— WORK TO BE COMPLETED —
Write the records out exactly as they read, but not the pictures.
--*--
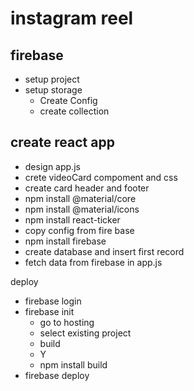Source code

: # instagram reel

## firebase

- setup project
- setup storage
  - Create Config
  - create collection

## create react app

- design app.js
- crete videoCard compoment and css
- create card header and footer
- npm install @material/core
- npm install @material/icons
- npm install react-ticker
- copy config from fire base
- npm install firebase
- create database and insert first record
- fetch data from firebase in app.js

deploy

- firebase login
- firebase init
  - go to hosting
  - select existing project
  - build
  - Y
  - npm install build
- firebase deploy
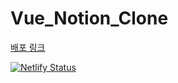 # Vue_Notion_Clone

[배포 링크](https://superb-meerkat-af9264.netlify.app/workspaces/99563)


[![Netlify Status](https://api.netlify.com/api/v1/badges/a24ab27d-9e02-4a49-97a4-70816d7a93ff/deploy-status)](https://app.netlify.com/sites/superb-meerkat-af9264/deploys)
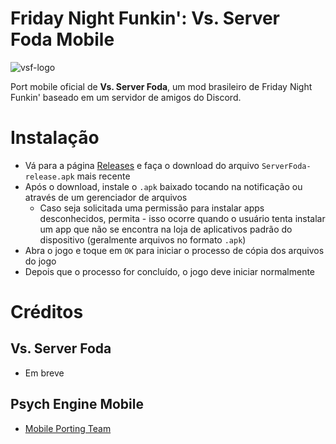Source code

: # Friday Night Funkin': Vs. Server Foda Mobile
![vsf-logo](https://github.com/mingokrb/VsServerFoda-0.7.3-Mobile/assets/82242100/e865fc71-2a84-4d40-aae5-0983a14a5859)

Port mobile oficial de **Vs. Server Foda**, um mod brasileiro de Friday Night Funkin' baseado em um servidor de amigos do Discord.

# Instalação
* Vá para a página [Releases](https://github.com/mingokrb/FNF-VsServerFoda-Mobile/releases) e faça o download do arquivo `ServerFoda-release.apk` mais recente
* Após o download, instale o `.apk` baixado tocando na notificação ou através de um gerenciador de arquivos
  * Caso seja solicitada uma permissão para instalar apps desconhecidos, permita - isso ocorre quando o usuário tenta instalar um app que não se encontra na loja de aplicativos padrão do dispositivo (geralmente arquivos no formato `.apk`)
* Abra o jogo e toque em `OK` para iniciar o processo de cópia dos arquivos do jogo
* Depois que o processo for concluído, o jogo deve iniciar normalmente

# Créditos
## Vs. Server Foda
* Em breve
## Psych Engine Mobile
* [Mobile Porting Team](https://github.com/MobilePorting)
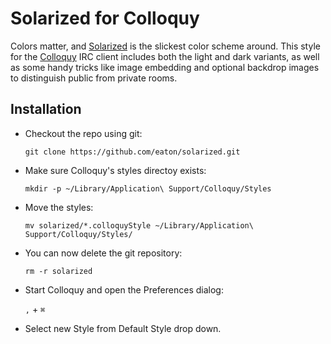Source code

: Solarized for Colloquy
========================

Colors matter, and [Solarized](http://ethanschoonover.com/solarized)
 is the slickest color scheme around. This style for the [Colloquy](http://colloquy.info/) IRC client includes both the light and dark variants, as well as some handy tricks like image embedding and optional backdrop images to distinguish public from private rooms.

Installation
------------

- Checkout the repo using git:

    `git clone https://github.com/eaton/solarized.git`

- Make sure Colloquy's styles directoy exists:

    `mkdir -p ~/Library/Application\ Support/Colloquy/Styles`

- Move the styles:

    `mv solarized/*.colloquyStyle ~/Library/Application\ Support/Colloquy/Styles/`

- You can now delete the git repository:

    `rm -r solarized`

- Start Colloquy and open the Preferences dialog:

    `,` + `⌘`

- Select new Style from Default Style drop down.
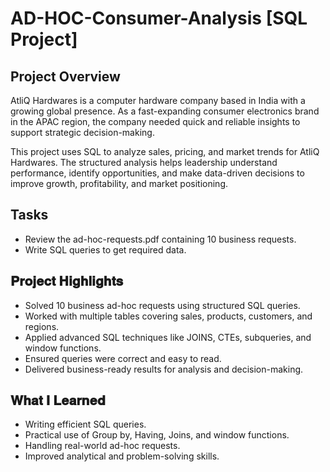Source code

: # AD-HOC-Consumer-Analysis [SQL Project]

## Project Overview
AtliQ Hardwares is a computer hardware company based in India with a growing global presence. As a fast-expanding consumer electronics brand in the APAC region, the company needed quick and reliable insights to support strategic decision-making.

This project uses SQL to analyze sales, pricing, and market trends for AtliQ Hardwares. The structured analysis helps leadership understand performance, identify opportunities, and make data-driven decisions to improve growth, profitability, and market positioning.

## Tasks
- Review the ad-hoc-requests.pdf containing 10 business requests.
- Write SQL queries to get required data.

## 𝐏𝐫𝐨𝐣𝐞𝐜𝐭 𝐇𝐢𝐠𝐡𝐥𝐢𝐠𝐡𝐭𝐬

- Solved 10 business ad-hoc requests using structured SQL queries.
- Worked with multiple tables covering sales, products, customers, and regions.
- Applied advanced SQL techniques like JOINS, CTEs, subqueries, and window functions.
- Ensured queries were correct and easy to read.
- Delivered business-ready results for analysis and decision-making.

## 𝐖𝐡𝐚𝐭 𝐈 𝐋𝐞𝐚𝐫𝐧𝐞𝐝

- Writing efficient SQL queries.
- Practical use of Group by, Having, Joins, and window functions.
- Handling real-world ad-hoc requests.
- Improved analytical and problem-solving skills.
--*--
— YOUR SOLUTION —
Source code

: # instagram reel

## firebase

- setup project
- setup storage
  - Create Config
  - create collection

## create react app

- design app.js
- crete videoCard compoment and css
- create card header and footer
- npm install @material/core
- npm install @material/icons
- npm install react-ticker
- copy config from fire base
- npm install firebase
- create database and insert first record
- fetch data from firebase in app.js

deploy

- firebase login
- firebase init
  - go to hosting
  - select existing project
  - build
  - Y
  - npm install build
- firebase deploy
 # Vue_Notion_Clone

[배포 링크](https://superb-meerkat-af9264.netlify.app/workspaces/99563)


[![Netlify Status](https://api.netlify.com/api/v1/badges/a24ab27d-9e02-4a49-97a4-70816d7a93ff/deploy-status)](https://app.netlify.com/sites/superb-meerkat-af9264/deploys)
Source code

: # Friday Night Funkin': Vs. Server Foda Mobile
![vsf-logo](https://github.com/mingokrb/VsServerFoda-0.7.3-Mobile/assets/82242100/e865fc71-2a84-4d40-aae5-0983a14a5859)

Port mobile oficial de **Vs. Server Foda**, um mod brasileiro de Friday Night Funkin' baseado em um servidor de amigos do Discord.

# Instalação
* Vá para a página [Releases](https://github.com/mingokrb/FNF-VsServerFoda-Mobile/releases) e faça o download do arquivo `ServerFoda-release.apk` mais recente
* Após o download, instale o `.apk` baixado tocando na notificação ou através de um gerenciador de arquivos
  * Caso seja solicitada uma permissão para instalar apps desconhecidos, permita - isso ocorre quando o usuário tenta instalar um app que não se encontra na loja de aplicativos padrão do dispositivo (geralmente arquivos no formato `.apk`)
* Abra o jogo e toque em `OK` para iniciar o processo de cópia dos arquivos do jogo
* Depois que o processo for concluído, o jogo deve iniciar normalmente

# Créditos
## Vs. Server Foda
* Em breve
## Psych Engine Mobile
* [Mobile Porting Team](https://github.com/MobilePorting)
Source code

: Solarized for Colloquy
========================

Colors matter, and [Solarized](http://ethanschoonover.com/solarized)
 is the slickest color scheme around. This style for the [Colloquy](http://colloquy.info/) IRC client includes both the light and dark variants, as well as some handy tricks like image embedding and optional backdrop images to distinguish public from private rooms.

Installation
------------

- Checkout the repo using git:

    `git clone https://github.com/eaton/solarized.git`

- Make sure Colloquy's styles directoy exists:

    `mkdir -p ~/Library/Application\ Support/Colloquy/Styles`

- Move the styles:

    `mv solarized/*.colloquyStyle ~/Library/Application\ Support/Colloquy/Styles/`

- You can now delete the git repository:

    `rm -r solarized`

- Start Colloquy and open the Preferences dialog:

    `,` + `⌘`

- Select new Style from Default Style drop down.
Source code

: # AD-HOC-Consumer-Analysis [SQL Project]

## Project Overview
AtliQ Hardwares is a computer hardware company based in India with a growing global presence. As a fast-expanding consumer electronics brand in the APAC region, the company needed quick and reliable insights to support strategic decision-making.

This project uses SQL to analyze sales, pricing, and market trends for AtliQ Hardwares. The structured analysis helps leadership understand performance, identify opportunities, and make data-driven decisions to improve growth, profitability, and market positioning.

## Tasks
- Review the ad-hoc-requests.pdf containing 10 business requests.
- Write SQL queries to get required data.

## 𝐏𝐫𝐨𝐣𝐞𝐜𝐭 𝐇𝐢𝐠𝐡𝐥𝐢𝐠𝐡𝐭𝐬

- Solved 10 business ad-hoc requests using structured SQL queries.
- Worked with multiple tables covering sales, products, customers, and regions.
- Applied advanced SQL techniques like JOINS, CTEs, subqueries, and window functions.
- Ensured queries were correct and easy to read.
- Delivered business-ready results for analysis and decision-making.

## 𝐖𝐡𝐚𝐭 𝐈 𝐋𝐞𝐚𝐫𝐧𝐞𝐝

- Writing efficient SQL queries.
- Practical use of Group by, Having, Joins, and window functions.
- Handling real-world ad-hoc requests.
- Improved analytical and problem-solving skills.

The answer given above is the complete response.